[Records contained in a dataset]
◆ ◆ ◆ ◆ ◆ ◆ ◆

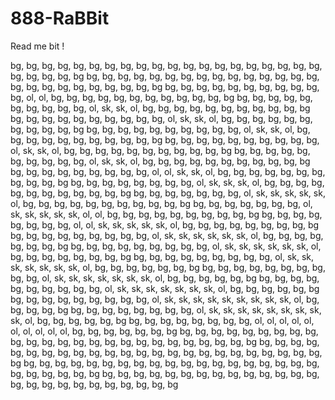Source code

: # 888-RaBBit
Read me bit !

bg, bg, bg, bg, bg, bg, bg, bg, bg, bg, bg, bg, bg, bg, bg, bg, bg, bg, bg, bg, bg, bg, bg, bg, bg
bg, bg, bg, bg, bg, bg, bg, bg, bg, bg, bg, bg, bg, bg, bg, bg, bg, bg, bg, bg, bg, bg, bg, bg, bg
bg, bg, bg, bg, bg, bg, bg, bg, bg, bg, bg, ol, ol, bg, bg, bg, bg, bg, bg, bg, bg, bg, bg, bg, bg
bg, bg, bg, bg, bg, bg, bg, bg, bg, bg, ol, sk, sk, ol, bg, bg, bg, bg, bg, bg, bg, bg, bg, bg, bg
bg, bg, bg, bg, bg, bg, bg, bg, bg, bg, ol, sk, sk, ol, bg, bg, bg, bg, bg, bg, bg, bg, bg, bg, bg
bg, bg, bg, bg, bg, bg, bg, bg, bg, bg, ol, sk, sk, ol, bg, bg, bg, bg, bg, bg, bg, bg, bg, bg, bg
bg, bg, bg, bg, bg, bg, bg, bg, bg, bg, ol, sk, sk, ol, bg, bg, bg, bg, bg, bg, bg, bg, bg, bg, bg
bg, bg, bg, bg, bg, bg, bg, bg, bg, bg, ol, sk, sk, ol, bg, bg, bg, bg, bg, bg, bg, bg, bg, bg, bg
bg, bg, bg, bg, bg, bg, bg, bg, bg, ol, ol, sk, sk, ol, bg, bg, bg, bg, bg, bg, bg, bg, bg, bg, bg
bg, bg, bg, bg, bg, bg, bg, bg, ol, sk, sk, sk, ol, bg, bg, bg, bg, bg, bg, bg, bg, bg, bg, bg, bg
bg, bg, bg, bg, bg, bg, bg, ol, sk, sk, sk, sk, sk, ol, bg, bg, bg, bg, bg, bg, bg, bg, bg, bg, bg
bg, bg, bg, bg, bg, bg, bg, ol, sk, sk, sk, sk, sk, ol, ol, bg, bg, bg, bg, bg, bg, bg, bg, bg, bg
bg, bg, bg, bg, bg, bg, bg, bg, ol, ol, sk, sk, sk, sk, sk, ol, bg, bg, bg, bg, bg, bg, bg, bg, bg
bg, bg, bg, bg, bg, bg, bg, bg, bg, ol, sk, sk, sk, sk, sk, sk, ol, bg, bg, bg, bg, bg, bg, bg, bg
bg, bg, bg, bg, bg, bg, bg, bg, bg, ol, sk, sk, sk, sk, sk, sk, ol, bg, bg, bg, bg, bg, bg, bg, bg
bg, bg, bg, bg, bg, bg, bg, bg, bg, ol, sk, sk, sk, sk, sk, sk, sk, ol, bg, bg, bg, bg, bg, bg, bg
bg, bg, bg, bg, bg, bg, bg, bg, bg, bg, ol, sk, sk, sk, sk, sk, sk, sk, ol, bg, bg, bg, bg, bg, bg
bg, bg, bg, bg, bg, bg, bg, bg, bg, bg, ol, sk, sk, sk, sk, sk, sk, sk, ol, bg, bg, bg, bg, bg, bg
bg, bg, bg, bg, bg, bg, bg, bg, bg, ol, sk, sk, sk, sk, sk, sk, sk, sk, sk, ol, bg, bg, bg, bg, bg
bg, bg, bg, bg, bg, bg, bg, bg, ol, sk, sk, sk, sk, sk, sk, sk, sk, sk, ol, bg, bg, bg, bg, bg, bg
bg, bg, bg, bg, bg, bg, bg, bg, ol, ol, ol, ol, ol, ol, ol, ol, ol, ol, bg, bg, bg, bg, bg, bg, bg
bg, bg, bg, bg, bg, bg, bg, bg, bg, bg, bg, bg, bg, bg, bg, bg, bg, bg, bg, bg, bg, bg, bg, bg, bg
bg, bg, bg, bg, bg, bg, bg, bg, bg, bg, bg, bg, bg, bg, bg, bg, bg, bg, bg, bg, bg, bg, bg, bg, bg
bg, bg, bg, bg, bg, bg, bg, bg, bg, bg, bg, bg, bg, bg, bg, bg, bg, bg, bg, bg, bg, bg, bg, bg, bg
bg, bg, bg, bg, bg, bg, bg, bg, bg, bg, bg, bg, bg, bg, bg, bg, bg, bg, bg, bg, bg, bg, bg, bg, bg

◆ ◆ ◆ ◆ ◆ ◆ ◆

*Exercise details:*
Word for word, reproduce all of the data, but keep out the pictures.

*Answer to this task:*
Source code

: # 888-RaBBit
Read me bit !

bg, bg, bg, bg, bg, bg, bg, bg, bg, bg, bg, bg, bg, bg, bg, bg, bg, bg, bg, bg, bg, bg, bg, bg, bg
bg, bg, bg, bg, bg, bg, bg, bg, bg, bg, bg, bg, bg, bg, bg, bg, bg, bg, bg, bg, bg, bg, bg, bg, bg
bg, bg, bg, bg, bg, bg, bg, bg, bg, bg, bg, ol, ol, bg, bg, bg, bg, bg, bg, bg, bg, bg, bg, bg, bg
bg, bg, bg, bg, bg, bg, bg, bg, bg, bg, ol, sk, sk, ol, bg, bg, bg, bg, bg, bg, bg, bg, bg, bg, bg
bg, bg, bg, bg, bg, bg, bg, bg, bg, bg, ol, sk, sk, ol, bg, bg, bg, bg, bg, bg, bg, bg, bg, bg, bg
bg, bg, bg, bg, bg, bg, bg, bg, bg, bg, ol, sk, sk, ol, bg, bg, bg, bg, bg, bg, bg, bg, bg, bg, bg
bg, bg, bg, bg, bg, bg, bg, bg, bg, bg, ol, sk, sk, ol, bg, bg, bg, bg, bg, bg, bg, bg, bg, bg, bg
bg, bg, bg, bg, bg, bg, bg, bg, bg, bg, ol, sk, sk, ol, bg, bg, bg, bg, bg, bg, bg, bg, bg, bg, bg
bg, bg, bg, bg, bg, bg, bg, bg, bg, ol, ol, sk, sk, ol, bg, bg, bg, bg, bg, bg, bg, bg, bg, bg, bg
bg, bg, bg, bg, bg, bg, bg, bg, ol, sk, sk, sk, ol, bg, bg, bg, bg, bg, bg, bg, bg, bg, bg, bg, bg
bg, bg, bg, bg, bg, bg, bg, ol, sk, sk, sk, sk, sk, ol, bg, bg, bg, bg, bg, bg, bg, bg, bg, bg, bg
bg, bg, bg, bg, bg, bg, bg, ol, sk, sk, sk, sk, sk, ol, ol, bg, bg, bg, bg, bg, bg, bg, bg, bg, bg
bg, bg, bg, bg, bg, bg, bg, bg, ol, ol, sk, sk, sk, sk, sk, ol, bg, bg, bg, bg, bg, bg, bg, bg, bg
bg, bg, bg, bg, bg, bg, bg, bg, bg, ol, sk, sk, sk, sk, sk, sk, ol, bg, bg, bg, bg, bg, bg, bg, bg
bg, bg, bg, bg, bg, bg, bg, bg, bg, ol, sk, sk, sk, sk, sk, sk, ol, bg, bg, bg, bg, bg, bg, bg, bg
bg, bg, bg, bg, bg, bg, bg, bg, bg, ol, sk, sk, sk, sk, sk, sk, sk, ol, bg, bg, bg, bg, bg, bg, bg
bg, bg, bg, bg, bg, bg, bg, bg, bg, bg, ol, sk, sk, sk, sk, sk, sk, sk, ol, bg, bg, bg, bg, bg, bg
bg, bg, bg, bg, bg, bg, bg, bg, bg, bg, ol, sk, sk, sk, sk, sk, sk, sk, ol, bg, bg, bg, bg, bg, bg
bg, bg, bg, bg, bg, bg, bg, bg, bg, ol, sk, sk, sk, sk, sk, sk, sk, sk, sk, ol, bg, bg, bg, bg, bg
bg, bg, bg, bg, bg, bg, bg, bg, ol, sk, sk, sk, sk, sk, sk, sk, sk, sk, ol, bg, bg, bg, bg, bg, bg
bg, bg, bg, bg, bg, bg, bg, bg, ol, ol, ol, ol, ol, ol, ol, ol, ol, ol, bg, bg, bg, bg, bg, bg, bg
bg, bg, bg, bg, bg, bg, bg, bg, bg, bg, bg, bg, bg, bg, bg, bg, bg, bg, bg, bg, bg, bg, bg, bg, bg
bg, bg, bg, bg, bg, bg, bg, bg, bg, bg, bg, bg, bg, bg, bg, bg, bg, bg, bg, bg, bg, bg, bg, bg, bg
bg, bg, bg, bg, bg, bg, bg, bg, bg, bg, bg, bg, bg, bg, bg, bg, bg, bg, bg, bg, bg, bg, bg, bg, bg
bg, bg, bg, bg, bg, bg, bg, bg, bg, bg, bg, bg, bg, bg, bg, bg, bg, bg, bg, bg, bg, bg, bg, bg, bg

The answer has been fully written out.